Spherical Isentropic Protostars in General Relativity

TL;DR

This paper derives and analyzes interior solutions to Einstein's equations for spherical, isentropic gas clouds in general relativity, exploring their structure and potential implications for star formation and gamma-ray burst phenomena.

Contribution

It introduces a novel approach to modeling isentropic protostars within general relativity, providing analytic and numerical solutions for their mass and metric structures.

Findings

Solutions indicate the presence of shell-like mass distributions.

Analytic and numerical models of isentropic gas structures are developed.
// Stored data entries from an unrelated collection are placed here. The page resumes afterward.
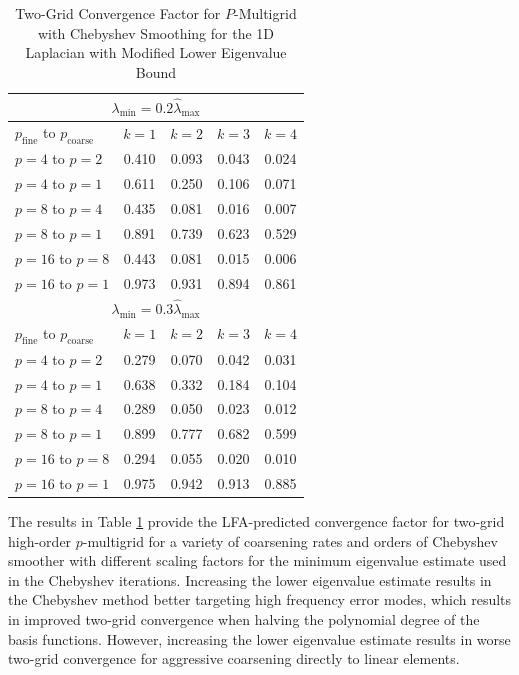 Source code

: \begin{table}[ht!]
\begin{center}
\begin{tabular}{l c c c c}
  \toprule
  \multicolumn{5}{c}{$\lambda_{\min} = 0.2 \hat{\lambda}_{\max}$} \\
  \toprule
  $p_{\text{fine}}$ to $p_{\text{coarse}}$  &  $k = 1$   &  $k = 2$   &  $k = 3$   &  $k = 4$   \\
  \toprule
  $p = 4$ to $p = 2$   &  0.410  &  0.093  &  0.043  &  0.024  \\
  $p = 4$ to $p = 1$   &  0.611  &  0.250  &  0.106  &  0.071  \\
  \midrule
  $p = 8$ to $p = 4$   &  0.435  &  0.081  &  0.016  &  0.007  \\
  $p = 8$ to $p = 1$   &  0.891  &  0.739  &  0.623  &  0.529  \\
  \midrule
  $p = 16$ to $p = 8$  &  0.443  &  0.081  &  0.015  &  0.006  \\
  $p = 16$ to $p = 1$  &  0.973  &  0.931  &  0.894  &  0.861  \\
  \toprule
  \multicolumn{5}{c}{$\lambda_{\min} = 0.3 \hat{\lambda}_{\max}$} \\
  \toprule
  $p_{\text{fine}}$ to $p_{\text{coarse}}$  &  $k = 1$   &  $k = 2$   &  $k = 3$   &  $k = 4$   \\
  \toprule
  $p = 4$ to $p = 2$   &  0.279  &  0.070  &  0.042  &  0.031  \\
  $p = 4$ to $p = 1$   &  0.638  &  0.332  &  0.184  &  0.104  \\
  \midrule
  $p = 8$ to $p = 4$   &  0.289  &  0.050  &  0.023  &  0.012  \\
  $p = 8$ to $p = 1$   &  0.899  &  0.777  &  0.682  &  0.599  \\
  \midrule
  $p = 16$ to $p = 8$  &  0.294  &  0.055  &  0.020  &  0.010  \\
  $p = 16$ to $p = 1$  &  0.975  &  0.942  &  0.913  &  0.885  \\
  \bottomrule
\end{tabular}
\end{center}
\caption{Two-Grid Convergence Factor for $P$-Multigrid with Chebyshev Smoothing for the 1D Laplacian with Modified Lower Eigenvalue Bound}
\label{table:two_grid_1d_chebyshev_eigenvalues}
\end{table}

The results in Table \ref{table:two_grid_1d_chebyshev_eigenvalues} provide the LFA-predicted convergence factor for two-grid high-order $p$-multigrid for a variety of coarsening rates and orders of Chebyshev smoother with different scaling factors for the minimum eigenvalue estimate used in the Chebyshev iterations.
Increasing the lower eigenvalue estimate results in the Chebyshev method better targeting high frequency error modes, which results in improved two-grid convergence when halving the polynomial degree of the basis functions.
However, increasing the lower eigenvalue estimate results in worse two-grid convergence for aggressive coarsening directly to linear elements.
Potential relevance to solar system formation and gamma-ray burst ejections.

Abstract

In the process of protostar formation, astrophysical gas clouds undergo thermodynamically irreversible processes and emit heat and radiation to their surroundings. Due the emission of this energy one can envision an idealized situation in which the gas entropy remains nearly constant. In this setting, we derive in this paper interior solutions to the Einstein equations of General Relativity for spheres which consist of isentropic gas. To accomplish this objective we derive a single equation for the cumulative mass distribution in the protostar. From a solution of this equation one can infer readily the coefficients of the metric tensor. In this paper we present analytic and numerical solutions for the structure of the isentropic self-gravitating gas. In particular we look for solutions in which the mass distribution indicates the presence of shells, a possible precursor to solar system formation. Another possible physical motivation for this research comes from the observation that gamma ray bursts are accompanied by the ejection of large amounts of thermodynamically active gas at relativistic velocities. Under these conditions it is natural to use the equations of general relativity to inquire about the structure of the ejected mass.